光合成の材料でもあり、小分子ながら近年環境問題・資源問題で注目されている二酸化炭素CO2と水H2Oの分子模型が描かれてます。 右のタブには世界化学年のロゴが入ってます。初日記念印にはフラーレンが用いられてます。
ベルギー '11.01.17発行
たまたまこの切手の耳紙には瓶のラベルに過酸化水素(H2O2)が付いていて愛嬌を振り撒いてますが、切手の図案としては象徴図なので今一つで面白くありませんが、でもシートだとなかなかナイスです。シート地の上にわらわらと人が集まってる写真がありますが、実はこれは・・・
ちなみに切手中の@は使用用途保障表示です。日本で言うなら封書を第一種郵便、葉書を第二種郵便と言う時の数字に当たります。額面が無い代わり、その数字に適合する郵便に使用できるというのを永久に保障する物です。その為、こういう切手を無額面切手もしくは永久保障切手と呼ばれています。(化学切手仲間から情報いただきました。ありがとうございました)
スイス '11.03.03発行
スイスでは、紙の上の分子でも紹介したビタミンCの分子模型が取り上げられています。1933年にスイス連邦工科大学でビタミンCの工業的合成法を完成した事に因んでるようです。表画像では分かりませんが、模型の部分がエンボス(表面から出っ張っています)加工されています。 ちなみに裏から見るとこんな→
フランス '11.03.03発行
キュリー夫人が活躍したフランスでは、やはりマリー・キュリーの実験している姿が採用されました。(当時のフランスは異国人であり女性であるマリーに決して優しくはありませんでしたが)この渋い切手、見た目は同じですが通常版とセルフ糊版があります。 なお、この図は結構有名で今まで何度か採用された事があります。
スペイン '11.02.07発行
こちらも、マリー・キュリーをデザインにしてます。 フランスの切手と比べるといささか老けて見えますが、晩年(1931年)にマドリッドを訪れた時の写真からのトリミングだそうです。なお、世界化学年のロゴがchemistryのCではなく、Qなのはスペイン語で化学をQUiMICAと書くからのようです。
インドネシア '11.03.01発行
インドネシアでは二枚の切手が発行されました。 一枚は月並みに世界化学年のロゴマークですが、もう一枚には見慣れぬ構造式が。。。これはアルトインドネシアニンCという化合物で、2000年に名前からも推察されるように、インドネシアの化学者ら(日本人も数名いたりする)が桑の一種からキサントン誘導体として抽出して分子構造を決定された物質です。 強力な抗がん剤との事です。

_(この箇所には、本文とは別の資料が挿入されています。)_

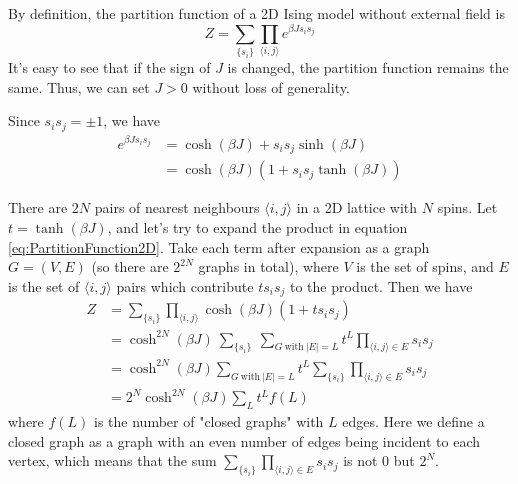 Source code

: \documentclass[11pt]{article}
\begin{document}
	By definition, the partition function of a 2D Ising model without external field is
	\begin{equation} \label{eq:PartitionFunction2D}
		Z = \sum_{\{s_i\}} \prod_{\langle i,j \rangle} e^{\beta J s_i s_j}
	\end{equation}
	It's easy to see that if the sign of $J$ is changed, the partition function remains the same. Thus, we can set $J > 0$ without loss of generality.

	Since $s_i s_j = \pm 1$, we have
	\begin{equation} \label{eq:PartitionFunction2DTransformingTrick}
		\begin{aligned}
			e^{\beta J s_i s_j} &= \cosh(\beta J) + s_i s_j \sinh(\beta J) \\
			&= \cosh(\beta J)(1 + s_i s_j \tanh(\beta J))
		\end{aligned}
	\end{equation}

	There are $2N$ pairs of nearest neighbours $\langle i,j \rangle$ in a 2D lattice with $N$ spins. Let $t = \tanh(\beta J)$, and let's try to expand the product in equation \eqref{eq:PartitionFunction2D}. Take each term after expansion as a graph $G = (V, E)$ (so there are $2^{2N}$ graphs in total), where $V$ is the set of spins, and $E$ is the set of $\langle i,j \rangle$ pairs which contribute $t s_i s_j$ to the product. Then we have
	\begin{equation} \label{eq:PartitionFunction2DTransformed}
		\begin{aligned}
			Z &= \sum_{\{s_i\}} \prod_{\langle i,j \rangle} \cosh(\beta J)(1 + t s_i s_j) \\
			&= \cosh^{2N}(\beta J)\ \sum_{\{s_i\}}\ \sum_{G\ \text{with}\ |E|=L} t^L \prod_{\langle i,j \rangle \in E} s_i s_j \\
			&= \cosh^{2N}(\beta J) \sum_{G\ \text{with}\ |E|=L} t^L \sum_{\{s_i\}} \prod_{\langle i,j \rangle \in E} s_i s_j \\
			&= 2^N \cosh^{2N}(\beta J) \sum_{L} t^L f(L)
		\end{aligned}
	\end{equation}
	where $f(L)$ is the number of "closed graphs" with $L$ edges. Here we define a closed graph as a graph with an even number of edges being incident to each vertex, which means that the sum $\sum_{\{s_i\}} \prod_{\langle i,j \rangle \in E} s_i s_j$ is not $0$ but $2^N$.
\end{document}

こういう機会に自国の成果をアピールするとはなかなか良い手だと思います。
イスラエル '11.01.04発行
入手は遅れましたが、これが最初に出た世界化学年切手。色鮮やかな紐がぐにゃぐにゃに絡まってるだけにも見えますが、これは分子の構造を簡略化して表す図で通称「リボン図」と言います。もっぱら分子が長く立体構造も複雑なタンパク質を表現する時に使われます。取り上げられてる分子はユビキチン(左)とリボソーム(右)で、どちらも2004年と2009年にそれぞれの構造と機能を解明したイスラエルの科学者がノーベル化学賞を受賞した時の対象分子で、ユビキチンはタンパク質を分解する(他にもいろいろ機能はありますが)分子、リボソームはタンパク質を構築する分子と絶妙な組み合わせです。 これまでの世界化学年切手では化学マニア一押しの切手です。
スリランカ '11.01.30発行
定番のマリーキュリーの肖像の横にはprof. M. U. S. Sultanbanaというご仁が。。。。 誰!この人?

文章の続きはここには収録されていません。